Accurately decode the rat's location from the spikes of each neuron and interpret the results.
Accurately determine the implications of measuring from the two neurons simultaneously.
##### Submitting project

Submit the following by the due date.

1. This cover sheet
2. Answers to the project questions (typed or handwritten)

#### Background

Neural decoding is the process of attempting to infer features of a stimulus or other external variable from measurements of neurons' activity. The idea is that the neuronal response is encoding information about the inputs to the brain. If one understood how the information is encoded, then one might be able to go backward and make conclusions about these inputs by analyzing patterns of neuronal activity. This backward inference is at the heart of decoding. Since decoding is an attempt to interpret what the brain's activity means, we can whimsically refer to it as mind reading.

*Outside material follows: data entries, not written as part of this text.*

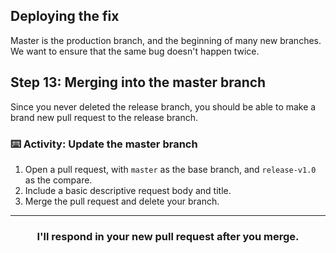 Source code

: ## Deploying the fix

Master is the production branch, and the beginning of many new branches. We want to ensure that the same bug doesn't happen twice.

## Step 13: Merging into the master branch

Since you never deleted the release branch, you should be able to make a brand new pull request to the release branch.

### :keyboard: Activity: Update the master branch

1. Open a pull request, with `master` as the base branch, and `release-v1.0` as the compare.
1. Include a basic descriptive request body and title.
1. Merge the pull request and delete your branch.

<hr>
<h3 align="center">I'll respond in your new pull request after you merge.</h3>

Many sensory neurons encode features of a stimulus by their firing pattern. For example, a visual neuron might be highly likely to fire a spike only when an object is in a certain location of the visual field, or it may spike only when an object has a certain shape, or spike only when an object is moving in a particular direction. Similarly, an auditory neuron might be likely to spike only for sounds at a certain frequency or it might spike only after certain combinations of sounds. When a neuron is likely to spike only when certain stimulus features are present, we can say that the neuron's response is encoding those features. The process of decoding such a sensory neuron attempts to ask the reverse question: what stimulus features were likely present based on an observation of when the neuron spiked?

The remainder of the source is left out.